■ Dataset records:
------------------------------------

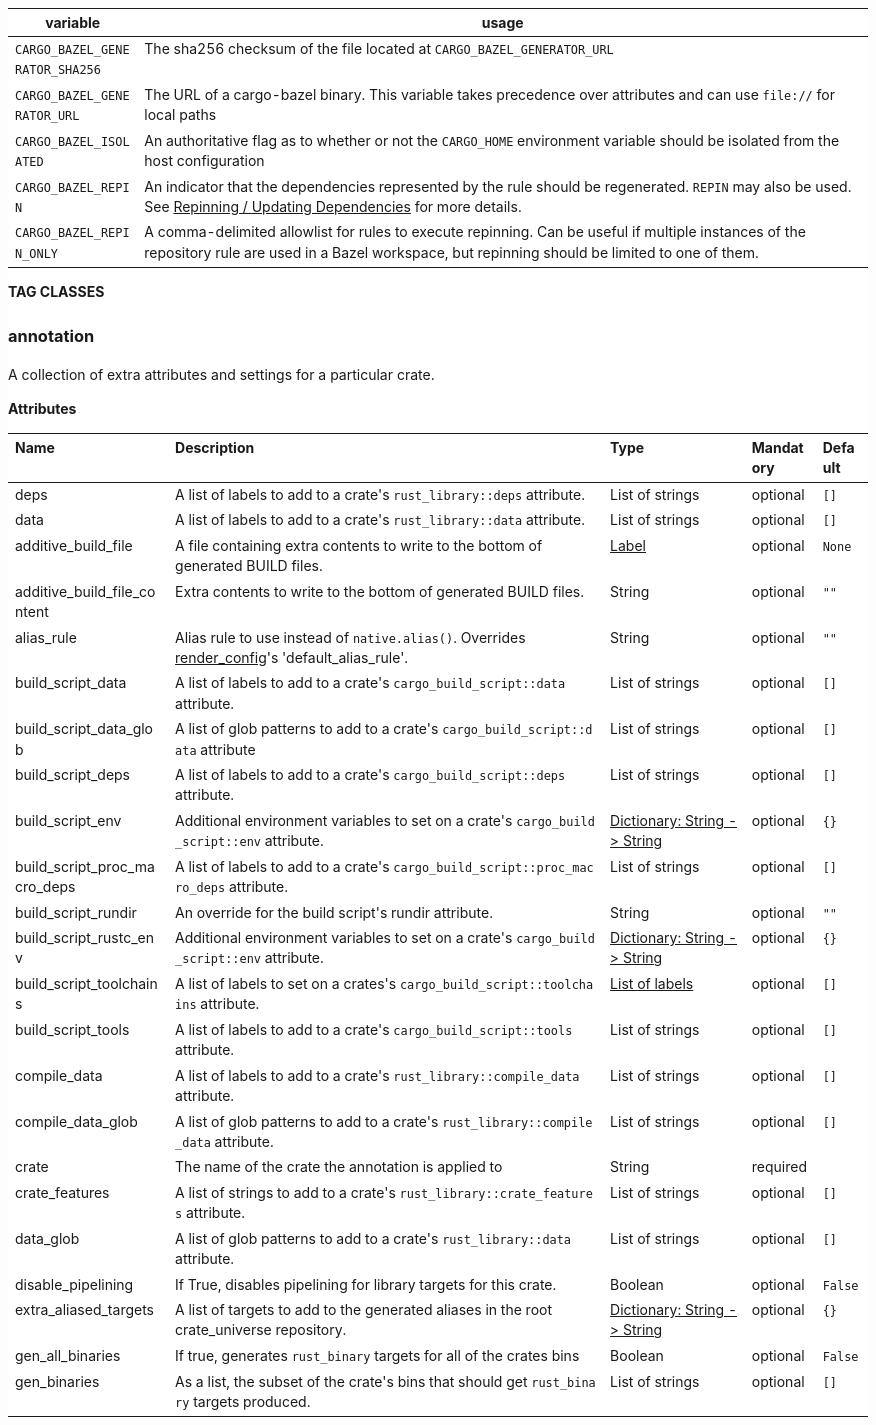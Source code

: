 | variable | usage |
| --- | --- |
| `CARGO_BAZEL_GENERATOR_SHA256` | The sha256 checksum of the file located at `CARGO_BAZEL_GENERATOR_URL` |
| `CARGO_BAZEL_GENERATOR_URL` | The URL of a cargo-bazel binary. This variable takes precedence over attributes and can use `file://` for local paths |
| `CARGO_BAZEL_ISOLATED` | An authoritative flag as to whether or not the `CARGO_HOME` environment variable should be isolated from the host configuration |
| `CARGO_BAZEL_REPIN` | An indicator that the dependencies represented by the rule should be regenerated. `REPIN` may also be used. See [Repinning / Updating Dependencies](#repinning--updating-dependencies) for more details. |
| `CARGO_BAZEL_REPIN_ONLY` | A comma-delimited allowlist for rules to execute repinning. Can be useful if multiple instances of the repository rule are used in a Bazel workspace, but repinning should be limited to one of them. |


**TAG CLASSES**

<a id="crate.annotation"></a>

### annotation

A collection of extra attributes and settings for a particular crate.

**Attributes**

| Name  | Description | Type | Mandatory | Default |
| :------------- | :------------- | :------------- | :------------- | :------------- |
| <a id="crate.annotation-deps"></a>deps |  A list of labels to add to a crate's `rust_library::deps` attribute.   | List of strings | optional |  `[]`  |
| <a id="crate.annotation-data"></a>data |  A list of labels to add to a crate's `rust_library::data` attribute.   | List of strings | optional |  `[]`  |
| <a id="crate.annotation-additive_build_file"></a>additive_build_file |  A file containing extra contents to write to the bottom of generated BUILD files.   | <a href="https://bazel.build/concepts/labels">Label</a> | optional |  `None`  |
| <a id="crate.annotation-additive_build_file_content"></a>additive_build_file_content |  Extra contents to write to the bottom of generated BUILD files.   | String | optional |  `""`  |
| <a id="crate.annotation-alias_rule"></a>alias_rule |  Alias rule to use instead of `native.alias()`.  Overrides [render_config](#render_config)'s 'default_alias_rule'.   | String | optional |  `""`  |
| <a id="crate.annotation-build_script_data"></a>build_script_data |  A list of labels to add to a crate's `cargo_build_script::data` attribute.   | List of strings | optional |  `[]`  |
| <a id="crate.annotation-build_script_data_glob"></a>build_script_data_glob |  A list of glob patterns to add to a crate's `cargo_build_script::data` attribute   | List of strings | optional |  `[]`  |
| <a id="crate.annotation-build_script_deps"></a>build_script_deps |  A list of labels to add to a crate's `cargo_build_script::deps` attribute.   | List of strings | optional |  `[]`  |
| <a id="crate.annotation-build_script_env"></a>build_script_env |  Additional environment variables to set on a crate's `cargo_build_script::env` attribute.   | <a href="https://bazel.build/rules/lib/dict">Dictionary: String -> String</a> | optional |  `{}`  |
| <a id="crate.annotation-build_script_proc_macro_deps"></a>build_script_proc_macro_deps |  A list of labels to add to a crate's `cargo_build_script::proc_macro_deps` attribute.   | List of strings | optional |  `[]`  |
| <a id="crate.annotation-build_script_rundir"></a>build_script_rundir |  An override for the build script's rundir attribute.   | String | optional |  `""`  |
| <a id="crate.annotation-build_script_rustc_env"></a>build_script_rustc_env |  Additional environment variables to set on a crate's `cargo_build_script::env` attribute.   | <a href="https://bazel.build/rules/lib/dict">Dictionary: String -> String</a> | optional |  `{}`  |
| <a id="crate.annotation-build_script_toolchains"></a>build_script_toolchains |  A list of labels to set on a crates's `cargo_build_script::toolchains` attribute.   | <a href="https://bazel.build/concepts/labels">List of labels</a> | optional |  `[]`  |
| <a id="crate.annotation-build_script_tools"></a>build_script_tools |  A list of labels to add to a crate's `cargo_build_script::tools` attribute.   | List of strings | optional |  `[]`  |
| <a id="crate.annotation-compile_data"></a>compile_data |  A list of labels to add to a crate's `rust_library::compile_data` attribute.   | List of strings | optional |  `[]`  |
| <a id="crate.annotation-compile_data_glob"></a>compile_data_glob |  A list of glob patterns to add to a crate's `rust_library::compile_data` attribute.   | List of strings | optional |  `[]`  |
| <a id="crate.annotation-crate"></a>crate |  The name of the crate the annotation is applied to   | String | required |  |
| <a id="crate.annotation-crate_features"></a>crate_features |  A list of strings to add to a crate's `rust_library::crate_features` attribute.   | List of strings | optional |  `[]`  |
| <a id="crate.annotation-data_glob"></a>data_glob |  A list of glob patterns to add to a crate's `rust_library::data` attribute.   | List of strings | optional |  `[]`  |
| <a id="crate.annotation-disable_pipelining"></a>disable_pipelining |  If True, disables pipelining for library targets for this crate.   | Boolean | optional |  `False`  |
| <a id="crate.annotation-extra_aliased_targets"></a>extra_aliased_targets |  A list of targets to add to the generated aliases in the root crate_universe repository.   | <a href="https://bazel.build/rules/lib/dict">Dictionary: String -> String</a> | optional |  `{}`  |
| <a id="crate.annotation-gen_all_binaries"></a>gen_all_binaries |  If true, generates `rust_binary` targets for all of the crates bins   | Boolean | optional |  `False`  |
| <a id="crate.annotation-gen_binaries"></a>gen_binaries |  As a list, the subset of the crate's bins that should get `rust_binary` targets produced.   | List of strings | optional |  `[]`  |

------------------------------------

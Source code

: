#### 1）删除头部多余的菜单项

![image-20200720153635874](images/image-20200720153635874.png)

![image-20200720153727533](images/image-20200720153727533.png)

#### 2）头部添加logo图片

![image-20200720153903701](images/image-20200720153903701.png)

------------------------------------

■ Assigned task:
For this exercise, copy every line of the data that holds "Boolean".

■ Answer area:
| <a id="crate.annotation-disable_pipelining"></a>disable_pipelining |  If True, disables pipelining for library targets for this crate.   | Boolean | optional |  `False`  |
| <a id="crate.annotation-gen_all_binaries"></a>gen_all_binaries |  If true, generates `rust_binary` targets for all of the crates bins   | Boolean | optional |  `False`  |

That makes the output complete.